▸ Requirement
From the entries below, report how many lines contain the string "optimizer". Only the number is wanted.

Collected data
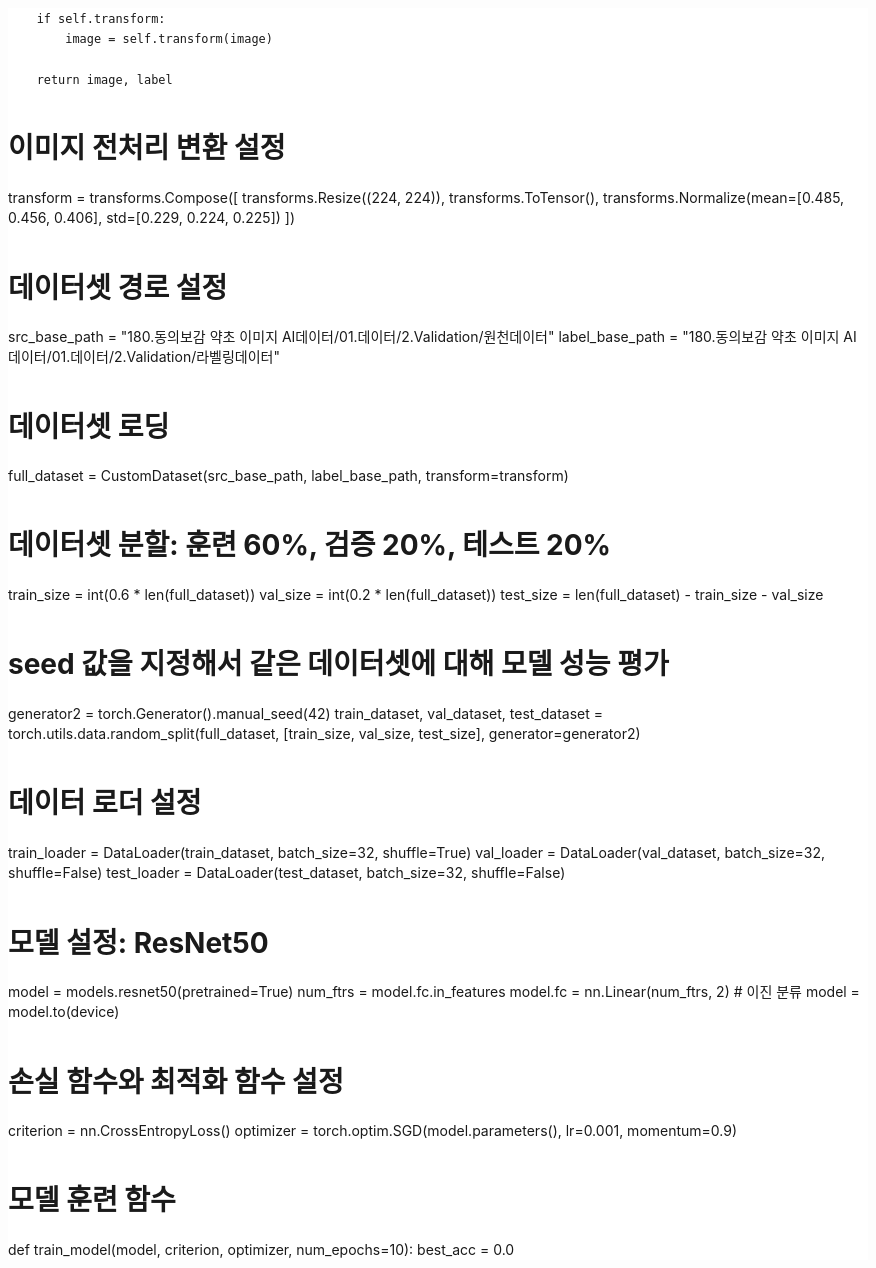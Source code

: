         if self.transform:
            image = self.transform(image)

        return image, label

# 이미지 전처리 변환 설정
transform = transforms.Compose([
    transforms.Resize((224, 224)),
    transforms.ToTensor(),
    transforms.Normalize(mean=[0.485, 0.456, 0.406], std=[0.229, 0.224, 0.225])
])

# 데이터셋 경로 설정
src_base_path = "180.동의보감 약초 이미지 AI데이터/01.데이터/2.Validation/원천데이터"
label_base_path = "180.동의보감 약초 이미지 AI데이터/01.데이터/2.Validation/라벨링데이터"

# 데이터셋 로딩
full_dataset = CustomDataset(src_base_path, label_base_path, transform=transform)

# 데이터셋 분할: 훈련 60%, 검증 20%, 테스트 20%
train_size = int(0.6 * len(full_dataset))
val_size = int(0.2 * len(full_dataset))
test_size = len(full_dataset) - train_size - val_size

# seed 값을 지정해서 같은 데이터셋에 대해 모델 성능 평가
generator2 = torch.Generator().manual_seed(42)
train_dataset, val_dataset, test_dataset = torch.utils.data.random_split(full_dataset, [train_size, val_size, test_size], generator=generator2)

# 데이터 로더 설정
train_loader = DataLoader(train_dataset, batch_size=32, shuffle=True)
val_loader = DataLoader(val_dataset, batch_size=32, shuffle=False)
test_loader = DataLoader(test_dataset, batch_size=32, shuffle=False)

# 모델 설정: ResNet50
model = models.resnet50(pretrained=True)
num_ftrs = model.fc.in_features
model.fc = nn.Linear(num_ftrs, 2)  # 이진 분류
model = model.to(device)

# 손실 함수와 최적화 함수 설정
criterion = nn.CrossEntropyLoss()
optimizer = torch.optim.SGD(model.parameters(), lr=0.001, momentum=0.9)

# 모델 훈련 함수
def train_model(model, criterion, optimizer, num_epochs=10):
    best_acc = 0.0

▸ Task output
2